Associate Dean of Arts and Humanities Barbara Will, the A. and R. Newbury Professor of English, says Bedi is the ideal choice to direct the Ethics Institute. “Sonu Bedi’s scholarship and commitment to his students make him eminently suited to direct an institute whose work has never been more essential—and to lead it toward a more scholarly focus and a deeper engagement with the faculty.”
Bedi has taught in Dartmouth’s government department since 2007. Prior to coming to Dartmouth, Bedi earned his PhD in political science from Yale University and his JD from Harvard Law School.
A scholar of contemporary political theory, constitutional law, and law and identity, Bedi is the author of two books: Beyond Race, Sex, and Sexual Orientation: Legal Equality without Identity (Cambridge University Press, 2013) and Rejecting Rights (Cambridge University Press, 2009), and co-editor of Political Contingency: Studying the Unexpected, the Accidental, and the Unforeseen (New York University Press, 2007).
Widely recognized for his teaching, Bedi received the John M. Manley Huntington Award for newly tenured faculty in 2013, and was elected by the Class of 2014 to receive the Jerome Goldstein Award for Distinguished Teaching.

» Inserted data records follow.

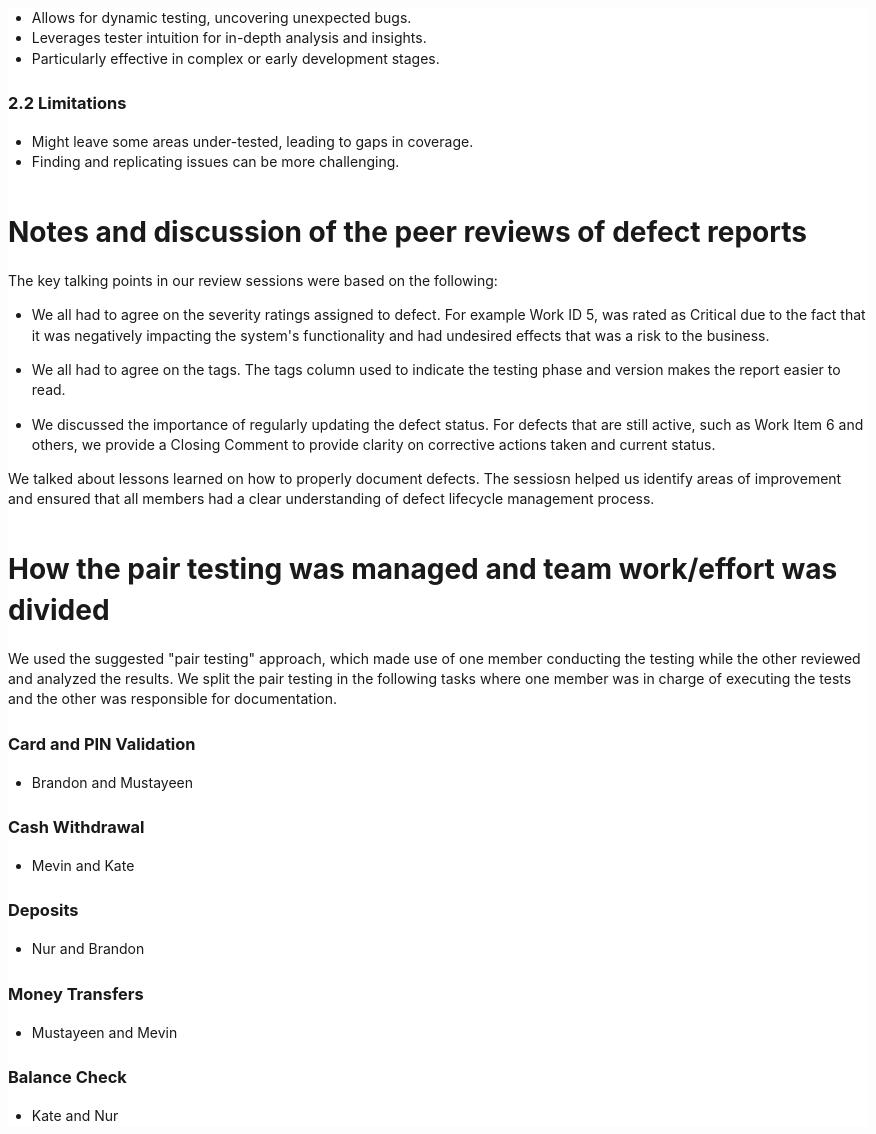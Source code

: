 - Allows for dynamic testing, uncovering unexpected bugs.
- Leverages tester intuition for in-depth analysis and insights.
- Particularly effective in complex or early development stages.

### 2.2 Limitations

- Might leave some areas under-tested, leading to gaps in coverage.
- Finding and replicating issues can be more challenging.

# Notes and discussion of the peer reviews of defect reports

The key talking points in our review sessions were based on the following:

- We all had to agree on the severity ratings assigned to defect. For example Work ID 5, was rated as Critical due to the fact that it was negatively impacting the system's functionality and had undesired effects that was a risk to the business.

- We all had to agree on the tags. The tags column used to indicate the testing phase and version makes the report easier to read. 

- We discussed the importance of regularly updating the defect status. For defects that are still active, such as Work Item 6 and others, we provide a Closing Comment to provide clarity on corrective actions taken and current status. 

We talked about lessons learned on how to properly document defects. The sessiosn helped us identify areas of improvement and ensured that all members had a clear understanding of defect lifecycle management process.


# How the pair testing was managed and team work/effort was divided

We used the suggested "pair testing" approach, which made use of one member conducting the testing while the other reviewed and analyzed the results. We split the pair testing in the following tasks where one member was in charge of executing the tests and the other was responsible for documentation.


### Card and PIN Validation
- Brandon and Mustayeen

### Cash Withdrawal
- Mevin and Kate

### Deposits
- Nur and Brandon

### Money Transfers
- Mustayeen and Mevin

### Balance Check
- Kate and Nur
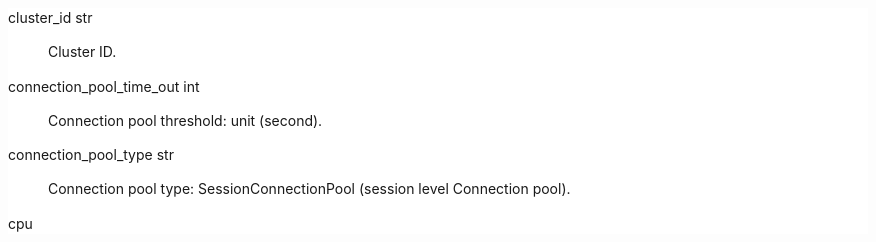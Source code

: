 <div>
<pulumi-choosable type="language" values="python">
<dl class="resources-properties"><dt class="property-optional"
            title="Optional">
        <span id="state_cluster_id_python">
<a data-swiftype-name="resource-property" data-swiftype-type="text" href="#state_cluster_id_python" style="color: inherit; text-decoration: inherit;">cluster_<wbr>id</a>
</span>
        <span class="property-indicator"></span>
        <span class="property-type">str</span>
    </dt>
    <dd><p>Cluster ID.</p>
</dd><dt class="property-optional"
            title="Optional">
        <span id="state_connection_pool_time_out_python">
<a data-swiftype-name="resource-property" data-swiftype-type="text" href="#state_connection_pool_time_out_python" style="color: inherit; text-decoration: inherit;">connection_<wbr>pool_<wbr>time_<wbr>out</a>
</span>
        <span class="property-indicator"></span>
        <span class="property-type">int</span>
    </dt>
    <dd><p>Connection pool threshold: unit (second).</p>
</dd><dt class="property-optional"
            title="Optional">
        <span id="state_connection_pool_type_python">
<a data-swiftype-name="resource-property" data-swiftype-type="text" href="#state_connection_pool_type_python" style="color: inherit; text-decoration: inherit;">connection_<wbr>pool_<wbr>type</a>
</span>
        <span class="property-indicator"></span>
        <span class="property-type">str</span>
    </dt>
    <dd><p>Connection pool type: SessionConnectionPool (session level Connection pool).</p>
</dd><dt class="property-optional"
            title="Optional">
        <span id="state_cpu_python">
<a data-swiftype-name="resource-property" data-swiftype-type="text" href="#state_cpu_python" style="color: inherit; text-decoration: inherit;">cpu</a>
</span>
        <span class="property-indicator"></span>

The Ethics Institute, which serves as the home of Dartmouth’s ethics minor, is one of the oldest ethics centers in the United States, founded in 1982 by a small group of faculty members who recognized the primacy of ethics in a liberal arts education. One of the founders, John Hennessey of the Tuck School of Business, wrote, “Morality must be a persistent concern of all professions and all professional schools. Indeed by definition one of the essential ingredients of a profession is the creation and use of an explicit set of ethics governing individual and collective behavior of the professionals in that field.”